→ **Exercise brief**
Output only the lines below from the one holding "## Structure" down to the one holding "Should anyone SQL", both end lines included and every picture dropped.

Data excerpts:

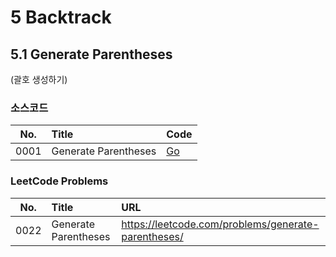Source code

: # 5 Backtrack

## 5.1 Generate Parentheses

(괄호 생성하기)

### 소스코드

| No.  | Title                         | Code                                |
|:----:|:------------------------------|:------------------------------------|
| 0001 | Generate Parentheses          | [Go](generate_parentheses.go)       |

### LeetCode Problems

| No.  | Title                | URL                                                  |
|:----:|:---------------------|:-----------------------------------------------------|
| 0022 | Generate Parentheses | https://leetcode.com/problems/generate-parentheses/  |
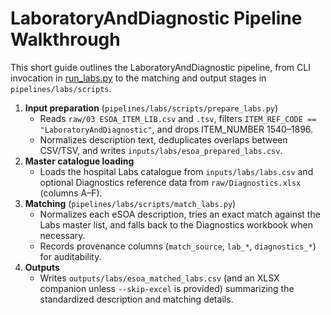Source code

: # LaboratoryAndDiagnostic Pipeline Walkthrough

This short guide outlines the LaboratoryAndDiagnostic pipeline, from CLI invocation in
[run_labs.py](https://github.com/carlosresu/esoa/blob/main/run_labs.py) to the matching
and output stages in `pipelines/labs/scripts`.

1. **Input preparation** (`pipelines/labs/scripts/prepare_labs.py`)
   - Reads `raw/03 ESOA_ITEM_LIB.csv` and `.tsv`, filters `ITEM_REF_CODE == "LaboratoryAndDiagnostic"`,
     and drops ITEM_NUMBER 1540–1896.
   - Normalizes description text, deduplicates overlaps between CSV/TSV, and writes
     `inputs/labs/esoa_prepared_labs.csv`.
2. **Master catalogue loading**
   - Loads the hospital Labs catalogue from `inputs/labs/labs.csv` and optional Diagnostics
     reference data from `raw/Diagnostics.xlsx` (columns A–F).
3. **Matching** (`pipelines/labs/scripts/match_labs.py`)
   - Normalizes each eSOA description, tries an exact match against the Labs master list,
     and falls back to the Diagnostics workbook when necessary.
   - Records provenance columns (`match_source`, `lab_*`, `diagnostics_*`) for auditability.
4. **Outputs**
   - Writes `outputs/labs/esoa_matched_labs.csv` (and an XLSX companion unless `--skip-excel`
     is provided) summarizing the standardized description and matching details.
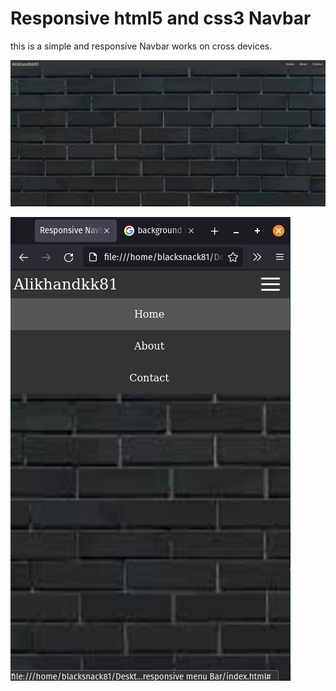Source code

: # Responsive html5 and css3 Navbar
this is a simple and responsive Navbar works on cross devices.

![](img/desktop.png)

![](img/mobile.png)
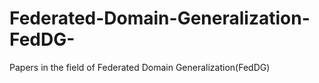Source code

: # Federated-Domain-Generalization-FedDG-
Papers in the field of Federated Domain Generalization(FedDG)
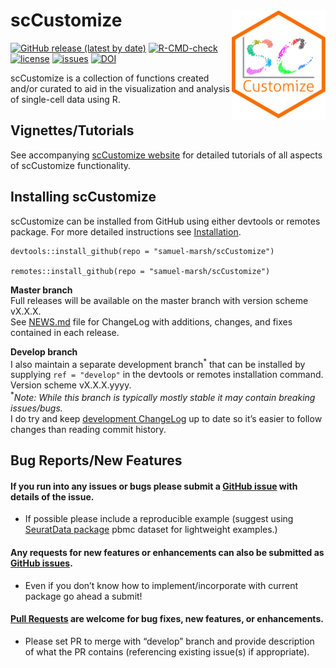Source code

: 
# scCustomize <img src="man/figures/scCustomize_Logo.svg" align="right" width="150"/>

[![GitHub release (latest by
date)](https://img.shields.io/github/v/release/samuel-marsh/scCustomize?color=gree)](https://github.com/samuel-marsh/scCustomize/releases)
[![R-CMD-check](https://github.com/samuel-marsh/scCustomize/actions/workflows/R-CMD-check.yaml/badge.svg)](https://github.com/samuel-marsh/scCustomize/actions/workflows/R-CMD-check.yaml)
[![license](https://img.shields.io/github/license/samuel-marsh/scCustomize)](https://github.com/samuel-marsh/scCustomize/blob/master/LICENSE)
[![issues](https://img.shields.io/github/issues/samuel-marsh/scCustomize)](https://github.com/samuel-marsh/scCustomize/issues)
[![DOI](https://zenodo.org/badge/411807769.svg)](https://zenodo.org/badge/latestdoi/411807769)

scCustomize is a collection of functions created and/or curated to aid
in the visualization and analysis of single-cell data using R.

## Vignettes/Tutorials

See accompanying [scCustomize
website](https://samuel-marsh.github.io/scCustomize/) for detailed
tutorials of all aspects of scCustomize functionality.

## Installing scCustomize

scCustomize can be installed from GitHub using either devtools or
remotes package. For more detailed instructions see
[Installation](https://samuel-marsh.github.io/scCustomize/articles/Installation.html).

    devtools::install_github(repo = "samuel-marsh/scCustomize")

    remotes::install_github(repo = "samuel-marsh/scCustomize")

**Master branch**  
Full releases will be available on the master branch with version scheme
vX.X.X.  
See
[NEWS.md](https://github.com/samuel-marsh/scCustomize/blob/master/NEWS.md)
file for ChangeLog with additions, changes, and fixes contained in each
release.

**Develop branch**  
I also maintain a separate development branch<sup>\*</sup> that can be
installed by supplying `ref = "develop"` in the devtools or remotes
installation command. Version scheme vX.X.X.yyyy.  
<sup>\*</sup>*Note: While this branch is typically mostly stable it may
contain breaking issues/bugs.*  
I do try and keep [development
ChangeLog](https://github.com/samuel-marsh/scCustomize/blob/develop/NEWS.md)
up to date so it’s easier to follow changes than reading commit history.

## Bug Reports/New Features

#### If you run into any issues or bugs please submit a [GitHub issue](https://github.com/samuel-marsh/scCustomize/issues) with details of the issue.

-   If possible please include a reproducible example (suggest using
    [SeuratData package](https://github.com/satijalab/seurat-data) pbmc
    dataset for lightweight examples.)

#### Any requests for new features or enhancements can also be submitted as [GitHub issues](https://github.com/samuel-marsh/scCustomize/issues).

-   Even if you don’t know how to implement/incorporate with current
    package go ahead a submit!

#### [Pull Requests](https://github.com/samuel-marsh/scCustomize/pulls) are welcome for bug fixes, new features, or enhancements.

-   Please set PR to merge with “develop” branch and provide description
    of what the PR contains (referencing existing issue(s) if
    appropriate).
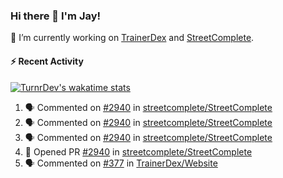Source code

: ### Hi there 👋 I'm Jay!

🔭 I’m currently working on [TrainerDex](https://www.github.com/TrainerDex) and [StreetComplete](https://github.com/streetcomplete/StreetComplete).

#### :zap: Recent Activity

[![TurnrDev's wakatime stats](https://github-readme-stats.vercel.app/api/wakatime?username=TurnrDev)](https://wakatime.com/@TurnrDev)
<br>
<!--START_SECTION:activity-->
1. 🗣 Commented on [#2940](https://github.com/streetcomplete/StreetComplete/issues/2940) in [streetcomplete/StreetComplete](https://github.com/streetcomplete/StreetComplete)
2. 🗣 Commented on [#2940](https://github.com/streetcomplete/StreetComplete/issues/2940) in [streetcomplete/StreetComplete](https://github.com/streetcomplete/StreetComplete)
3. 🗣 Commented on [#2940](https://github.com/streetcomplete/StreetComplete/issues/2940) in [streetcomplete/StreetComplete](https://github.com/streetcomplete/StreetComplete)
4. 💪 Opened PR [#2940](https://github.com/streetcomplete/StreetComplete/pull/2940) in [streetcomplete/StreetComplete](https://github.com/streetcomplete/StreetComplete)
5. 🗣 Commented on [#377](https://github.com/TrainerDex/Website/issues/377) in [TrainerDex/Website](https://github.com/TrainerDex/Website)
<!--END_SECTION:activity-->
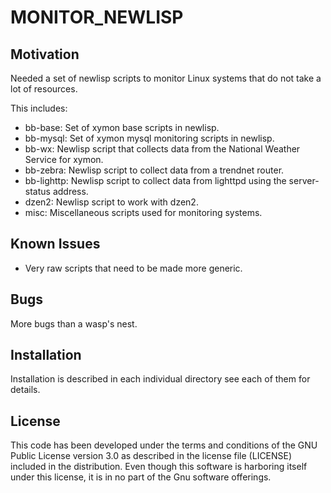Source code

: MONITOR_NEWLISP
============
Motivation
----------

Needed a set of newlisp scripts to monitor Linux systems 
that do not take a lot of  resources. 

This includes:

* bb-base: Set of xymon base scripts in newlisp.
* bb-mysql: Set of xymon mysql monitoring scripts in newlisp.
* bb-wx: Newlisp script that collects data from the National Weather 
Service for xymon.
* bb-zebra: Newlisp script to collect data from a trendnet router.
* bb-lighttp: Newlisp script to collect data from lighttpd using the
  server-status address. 
* dzen2: Newlisp script to work with dzen2.
* misc: Miscellaneous scripts used for monitoring systems. 

Known Issues
------------

* Very raw scripts that need to be made more generic.

Bugs
----

More bugs than a wasp's nest.

Installation
------------

Installation is described in each individual directory
see each of them for details.

License
-------
This code has been developed under the terms and conditions of the 
GNU Public License version 3.0 as described in the license file (LICENSE) 
included in the distribution.  Even though this software is harboring itself
under this license, it is in no part of the Gnu software offerings. 
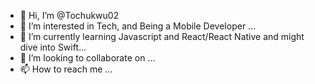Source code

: - 👋 Hi, I’m @Tochukwu02
- 👀 I’m interested in Tech, and Being a Mobile Developer ...
- 🌱 I’m currently learning Javascript and React/React Native and might dive into Swift...
- 💞️ I’m looking to collaborate on ...
- 📫 How to reach me ...

<!---
Tochukwu02/Tochukwu02 is a ✨ special ✨ repository because its `README.md` (this file) appears on your GitHub profile.
You can click the Preview link to take a look at your changes.
--->
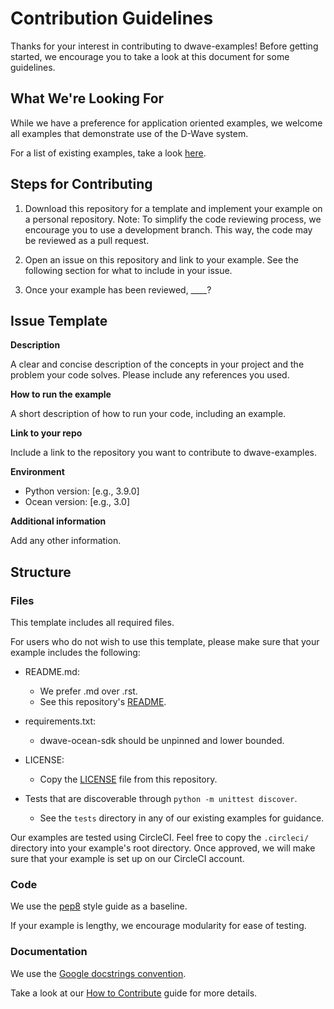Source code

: # Contribution Guidelines

Thanks for your interest in contributing to dwave-examples! Before getting
started, we encourage you to take a look at this document for some guidelines.

## What We're Looking For

While we have a preference for application oriented examples, we welcome all
examples that demonstrate use of the D-Wave system.

For a list of existing examples, take a look
[here](https://cloud.dwavesys.com/leap/examples/).

## Steps for Contributing

1. Download this repository for a template and implement your example on a
   personal repository. Note: To simplify the code reviewing process, we
   encourage you to use a development branch. This way, the code may be reviewed
   as a pull request.

2. Open an issue on this repository and link to your example. See the following
   section for what to include in your issue.

3. Once your example has been reviewed, ____?

## Issue Template

**Description**

A clear and concise description of the concepts in your project and the problem 
your code solves. Please include any references you used.

**How to run the example**

A short description of how to run your code, including an example.

**Link to your repo**

Include a link to the repository you want to contribute to dwave-examples.

**Environment**
 - Python version: [e.g., 3.9.0]
 - Ocean version: [e.g., 3.0]

**Additional information**

Add any other information.

## Structure

### Files

This template includes all required files.

For users who do not wish to use this template, please make sure that your
example includes the following:

* README.md:
    * We prefer .md over .rst.
    * See this repository's [README](README.md).

* requirements.txt:
    * dwave-ocean-sdk should be unpinned and lower bounded.

* LICENSE:
    * Copy the [LICENSE](LICENSE) file from this repository.

* Tests that are discoverable through `python -m unittest discover`.
    * See the `tests` directory in any of our existing examples for guidance.

Our examples are tested using CircleCI. Feel free to copy the `.circleci/`
directory into your example's root directory. Once approved, we will make sure
that your example is set up on our CircleCI account.

### Code

We use the [pep8](https://www.python.org/dev/peps/pep-0008/) style guide as a baseline.

If your example is lengthy, we encourage modularity for ease of testing.

### Documentation

We use the [Google docstrings convention](https://google.github.io/styleguide/pyguide.html#38-comments-and-docstrings).

Take a look at our [How to Contribute](https://docs.ocean.dwavesys.com/en/latest/contributing.html#documentation-and-comments)
guide for more details.
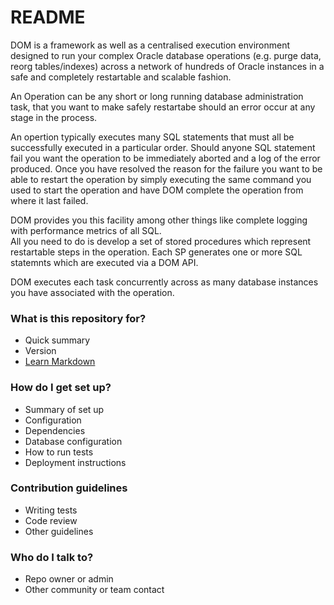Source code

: # README #

DOM is a framework as well as a centralised execution environment designed to run your complex Oracle database operations (e.g. purge data, reorg tables/indexes)
across a network of hundreds of Oracle instances in a safe and completely restartable and scalable fashion.

An Operation can be any short or long running database administration task, that you want to make safely restartabe should an error occur at any stage in the process.

An opertion typically executes many SQL statements that must all be successfully executed in a particular order. 
Should anyone SQL statement fail you want the operation to be immediately aborted and a log of the error produced.  Once you have resolved the reason 
for the failure you want to be able to restart the operation by simply executing the same command you used to start the operation and have DOM complete the operation from where it last failed.

DOM provides you this facility among other things like complete logging with performance metrics of all SQL.  
All you need to do is develop a set of stored procedures which represent restartable steps in the operation. Each SP generates one or more SQL statemnts which are 
executed via a DOM API.

DOM executes each task concurrently across as many database instances you have associated with the operation.  


### What is this repository for? ###

* Quick summary
* Version
* [Learn Markdown](https://bitbucket.org/tutorials/markdowndemo)

### How do I get set up? ###

* Summary of set up
* Configuration
* Dependencies
* Database configuration
* How to run tests
* Deployment instructions

### Contribution guidelines ###

* Writing tests
* Code review
* Other guidelines

### Who do I talk to? ###

* Repo owner or admin
* Other community or team contact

→ **Your response**
## Structure

### Files

This template includes all required files.

For users who do not wish to use this template, please make sure that your
example includes the following:

* README.md:
    * We prefer .md over .rst.
    * See this repository's [README](README.md).

* requirements.txt:
    * dwave-ocean-sdk should be unpinned and lower bounded.

* LICENSE:
    * Copy the [LICENSE](LICENSE) file from this repository.

* Tests that are discoverable through `python -m unittest discover`.
    * See the `tests` directory in any of our existing examples for guidance.

Our examples are tested using CircleCI. Feel free to copy the `.circleci/`
directory into your example's root directory. Once approved, we will make sure
that your example is set up on our CircleCI account.

### Code

We use the [pep8](https://www.python.org/dev/peps/pep-0008/) style guide as a baseline.

If your example is lengthy, we encourage modularity for ease of testing.

### Documentation

We use the [Google docstrings convention](https://google.github.io/styleguide/pyguide.html#38-comments-and-docstrings).

Take a look at our [How to Contribute](https://docs.ocean.dwavesys.com/en/latest/contributing.html#documentation-and-comments)
guide for more details.
Source code

: # README #

DOM is a framework as well as a centralised execution environment designed to run your complex Oracle database operations (e.g. purge data, reorg tables/indexes)
across a network of hundreds of Oracle instances in a safe and completely restartable and scalable fashion.

An Operation can be any short or long running database administration task, that you want to make safely restartabe should an error occur at any stage in the process.

An opertion typically executes many SQL statements that must all be successfully executed in a particular order. 
Should anyone SQL statement fail you want the operation to be immediately aborted and a log of the error produced.  Once you have resolved the reason 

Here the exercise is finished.